#### [What the exercise asks]
Look for "required" in the material below and show each line that contains it.

★ ★ ★ ★ ★ ★ ★

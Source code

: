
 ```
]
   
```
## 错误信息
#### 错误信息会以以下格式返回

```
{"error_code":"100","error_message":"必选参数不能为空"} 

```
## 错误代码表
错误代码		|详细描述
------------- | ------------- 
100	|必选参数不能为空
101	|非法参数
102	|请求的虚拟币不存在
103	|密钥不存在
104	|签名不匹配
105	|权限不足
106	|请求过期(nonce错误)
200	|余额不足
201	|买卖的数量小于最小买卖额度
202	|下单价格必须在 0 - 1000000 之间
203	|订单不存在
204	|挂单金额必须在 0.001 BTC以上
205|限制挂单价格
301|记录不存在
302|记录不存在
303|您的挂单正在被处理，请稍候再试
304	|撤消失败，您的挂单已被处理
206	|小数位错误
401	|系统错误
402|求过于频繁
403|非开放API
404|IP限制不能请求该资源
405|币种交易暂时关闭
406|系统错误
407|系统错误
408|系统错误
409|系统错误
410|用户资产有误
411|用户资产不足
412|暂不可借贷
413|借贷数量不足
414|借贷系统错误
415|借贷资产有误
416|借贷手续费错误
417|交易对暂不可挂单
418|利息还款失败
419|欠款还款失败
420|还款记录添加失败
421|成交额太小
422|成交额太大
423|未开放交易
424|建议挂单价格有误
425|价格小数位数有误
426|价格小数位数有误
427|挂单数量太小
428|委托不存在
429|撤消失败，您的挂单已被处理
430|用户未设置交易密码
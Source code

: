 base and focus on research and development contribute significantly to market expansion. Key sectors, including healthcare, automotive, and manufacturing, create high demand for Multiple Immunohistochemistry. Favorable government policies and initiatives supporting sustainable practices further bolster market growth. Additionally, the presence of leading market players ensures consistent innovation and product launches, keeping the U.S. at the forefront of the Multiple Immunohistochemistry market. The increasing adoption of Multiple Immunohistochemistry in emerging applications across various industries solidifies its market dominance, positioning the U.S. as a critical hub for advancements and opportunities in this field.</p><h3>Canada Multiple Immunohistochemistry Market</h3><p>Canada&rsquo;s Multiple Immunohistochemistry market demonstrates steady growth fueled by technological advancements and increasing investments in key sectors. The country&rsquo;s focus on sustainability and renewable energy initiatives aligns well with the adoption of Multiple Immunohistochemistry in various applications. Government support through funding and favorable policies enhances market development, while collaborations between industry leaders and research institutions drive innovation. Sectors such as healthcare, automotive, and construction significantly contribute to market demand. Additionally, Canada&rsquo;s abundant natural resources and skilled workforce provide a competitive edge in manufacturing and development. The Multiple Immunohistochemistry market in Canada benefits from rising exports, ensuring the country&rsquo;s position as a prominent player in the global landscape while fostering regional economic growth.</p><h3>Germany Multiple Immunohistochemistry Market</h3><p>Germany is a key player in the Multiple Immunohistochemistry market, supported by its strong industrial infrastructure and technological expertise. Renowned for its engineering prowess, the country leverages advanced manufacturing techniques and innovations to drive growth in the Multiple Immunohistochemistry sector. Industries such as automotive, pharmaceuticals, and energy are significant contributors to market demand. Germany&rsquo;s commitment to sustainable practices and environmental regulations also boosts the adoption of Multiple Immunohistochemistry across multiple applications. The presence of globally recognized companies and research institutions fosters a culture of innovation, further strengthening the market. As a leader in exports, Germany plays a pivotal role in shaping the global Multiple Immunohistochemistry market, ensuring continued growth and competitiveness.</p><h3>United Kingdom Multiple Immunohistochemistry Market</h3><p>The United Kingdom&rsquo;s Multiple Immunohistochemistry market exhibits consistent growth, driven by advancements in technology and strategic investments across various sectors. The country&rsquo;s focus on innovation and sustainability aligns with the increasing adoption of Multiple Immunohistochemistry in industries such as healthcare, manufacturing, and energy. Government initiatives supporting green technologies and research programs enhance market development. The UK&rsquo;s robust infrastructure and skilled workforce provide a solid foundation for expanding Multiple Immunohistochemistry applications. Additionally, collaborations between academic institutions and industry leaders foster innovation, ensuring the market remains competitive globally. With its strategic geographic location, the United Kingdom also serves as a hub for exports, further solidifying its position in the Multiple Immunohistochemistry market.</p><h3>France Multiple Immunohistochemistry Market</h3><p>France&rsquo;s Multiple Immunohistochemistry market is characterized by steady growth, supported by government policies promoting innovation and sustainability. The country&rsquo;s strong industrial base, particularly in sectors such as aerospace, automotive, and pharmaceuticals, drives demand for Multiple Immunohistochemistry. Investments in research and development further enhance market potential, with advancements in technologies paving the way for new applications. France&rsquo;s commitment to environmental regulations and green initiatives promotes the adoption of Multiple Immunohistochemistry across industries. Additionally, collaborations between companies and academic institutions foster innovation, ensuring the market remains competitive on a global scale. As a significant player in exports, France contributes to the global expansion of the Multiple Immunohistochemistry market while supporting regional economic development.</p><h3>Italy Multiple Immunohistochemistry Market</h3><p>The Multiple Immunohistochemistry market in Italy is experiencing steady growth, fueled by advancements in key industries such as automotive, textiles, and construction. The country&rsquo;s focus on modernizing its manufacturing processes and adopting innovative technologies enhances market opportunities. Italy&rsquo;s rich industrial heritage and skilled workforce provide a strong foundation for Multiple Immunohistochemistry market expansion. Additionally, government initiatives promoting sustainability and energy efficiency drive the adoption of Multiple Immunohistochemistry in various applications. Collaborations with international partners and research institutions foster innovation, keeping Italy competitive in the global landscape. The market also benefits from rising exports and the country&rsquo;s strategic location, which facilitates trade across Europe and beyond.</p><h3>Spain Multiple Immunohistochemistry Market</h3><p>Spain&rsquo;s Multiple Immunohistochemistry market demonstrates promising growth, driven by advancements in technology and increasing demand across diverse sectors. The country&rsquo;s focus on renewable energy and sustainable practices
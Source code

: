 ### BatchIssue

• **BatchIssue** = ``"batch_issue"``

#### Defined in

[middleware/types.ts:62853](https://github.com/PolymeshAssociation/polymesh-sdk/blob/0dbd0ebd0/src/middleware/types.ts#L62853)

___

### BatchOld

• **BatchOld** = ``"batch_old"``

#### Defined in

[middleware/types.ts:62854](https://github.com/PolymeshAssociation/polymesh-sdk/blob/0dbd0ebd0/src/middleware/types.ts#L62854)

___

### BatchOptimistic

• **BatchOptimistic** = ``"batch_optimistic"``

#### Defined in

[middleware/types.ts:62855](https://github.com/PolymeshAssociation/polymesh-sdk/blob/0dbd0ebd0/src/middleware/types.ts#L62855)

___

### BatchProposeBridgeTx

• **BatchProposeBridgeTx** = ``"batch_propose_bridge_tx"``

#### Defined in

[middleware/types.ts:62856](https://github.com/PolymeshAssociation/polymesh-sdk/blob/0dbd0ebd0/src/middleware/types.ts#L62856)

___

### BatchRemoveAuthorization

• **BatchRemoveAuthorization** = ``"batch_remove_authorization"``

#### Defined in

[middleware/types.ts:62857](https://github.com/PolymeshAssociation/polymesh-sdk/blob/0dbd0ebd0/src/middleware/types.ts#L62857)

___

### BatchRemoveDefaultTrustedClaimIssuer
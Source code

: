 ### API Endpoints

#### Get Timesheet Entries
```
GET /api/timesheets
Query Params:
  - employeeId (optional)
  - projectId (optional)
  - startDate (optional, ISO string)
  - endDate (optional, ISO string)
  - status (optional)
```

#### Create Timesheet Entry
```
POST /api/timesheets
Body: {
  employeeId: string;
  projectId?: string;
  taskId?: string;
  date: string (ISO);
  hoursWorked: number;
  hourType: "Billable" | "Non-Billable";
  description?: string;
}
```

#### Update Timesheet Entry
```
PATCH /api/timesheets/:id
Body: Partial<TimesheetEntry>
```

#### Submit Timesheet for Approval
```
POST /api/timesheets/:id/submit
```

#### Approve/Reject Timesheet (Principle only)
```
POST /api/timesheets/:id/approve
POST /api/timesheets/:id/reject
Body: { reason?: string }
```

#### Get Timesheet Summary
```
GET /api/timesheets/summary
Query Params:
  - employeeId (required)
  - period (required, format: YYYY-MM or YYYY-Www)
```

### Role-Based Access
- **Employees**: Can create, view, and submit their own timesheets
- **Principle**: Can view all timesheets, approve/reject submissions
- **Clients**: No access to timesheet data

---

★ ★ ★ ★ ★ ★ ★

#### [Answer to this exercise]
  - employeeId (required)
  - period (required, format: YYYY-MM or YYYY-Www)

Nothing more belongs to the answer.